Infection is deep in the tissue, these signs of inflammation may not develop right away. Necrotizing fasciitis is a progressive, rapidly spreading, inflammatory infection located in the deep fascia, with secondary necrosis of the subcutaneous tissues. Because of the presence of gas-forming organisms, subcutaneous air is classically described in necrotizing fasciitis.

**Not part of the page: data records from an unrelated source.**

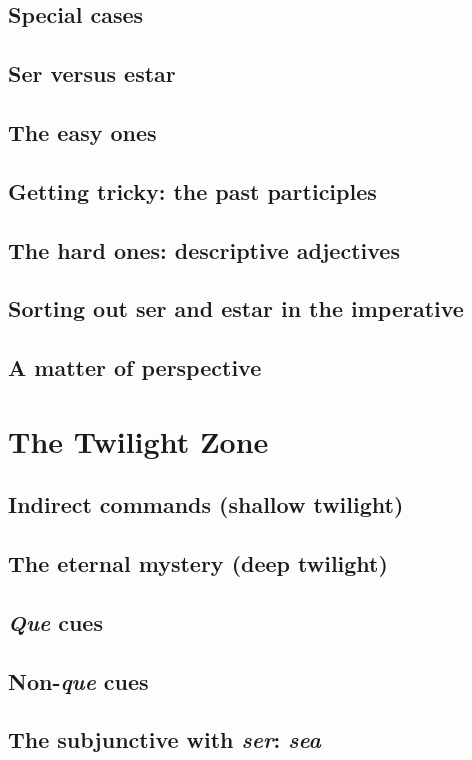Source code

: \documentclass[14pt,a4paper,oneside]{memoir}
\begin{document}
\section{Special cases}
\section{Ser versus estar}
\section{The easy ones}
\section{Getting tricky: the past participles}
\section{The hard ones: descriptive adjectives}
\section{Sorting out ser and estar in the imperative}
\section{A matter of perspective}

\chapter{The Twilight Zone}

\section{Indirect commands (shallow twilight)}
\section{The eternal mystery (deep twilight)}
\section{\emph{Que} cues}
\section{Non-\emph{que} cues}
\section{The subjunctive with \emph{ser}: \emph{sea}}
\end{document}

Causes of Necrotizing Fasciitis

This disease is caused by one or more aggressively multiplying bacterial species, most often group A strep. Many people may carry these bacteria in the nose, throat, or on their skin, without getting sick, but these bacteria can also cause sore or strep throat, scarlet fever, skin infections, and rheumatic fever. Researchers do not fully understand why Group A streptococcus bacteria, on rare occasions, cause necrotizing fasciitis. It is known that these bacteria make poisons that destroy body tissue directly, as well as causing the body's immune system to destroy its own tissue while fighting the bacteria.

  • Injury.
  • Chickenpox.
  • Diabetes mellitus.
  • Weakened immune system.
  • Bacterial invasion.

Signs and Symptoms of Necrotizing Fasciitis

Sign and symptoms may include the following :

  • Nausea.
  • Vomiting.
  • Fever.
  • Swollen skin .
  • Patchy skin color.
  • Diarrhea.
  • Chills.

Treatment for Necrotizing Fasciitis

Treatment of necrotizing fasciitis is most effective if the infection is recognized in time. The antibiotics are generally administered intravenously (in a vein) in order to attain a sufficiently high blood level of the antibiotic to control the infection. Medications to raise blood pressure, blood, and anti-globulins may need to be administered at the same time. If the infecting organism is an oxygen-avoiding bacteria (anaerobe), a hyperbaric oxygen chamber may be used to expose the bacteria to 100% oxygen at several atmospheres of pressure. Surgery is performed to open and drain infected areas and to remove (debride) dead tissue. Skin grafts may be required after the infection is cleared. If the infection is in a limb and cannot be contained or controlled, the amputation of the limb may be necessary.

Treatment may include:

  • Use of vancomycin to treat methicillin-resistant S aureus is often discussed and may depend on the clinical situation.
  • Antibiotics( Penicillin G, Clindamycin, Metronidazole)as soon as possible.
  • Combination therapy: This approach involves the use of 2 or 3 antibiotics. To cover aerobes (usually gram-negative organisms), ampicillin and gentamicin are useful.
  • Initial treatment often includes a combination of intravenous antibiotics including penicillin , vancomycin and clindamycin.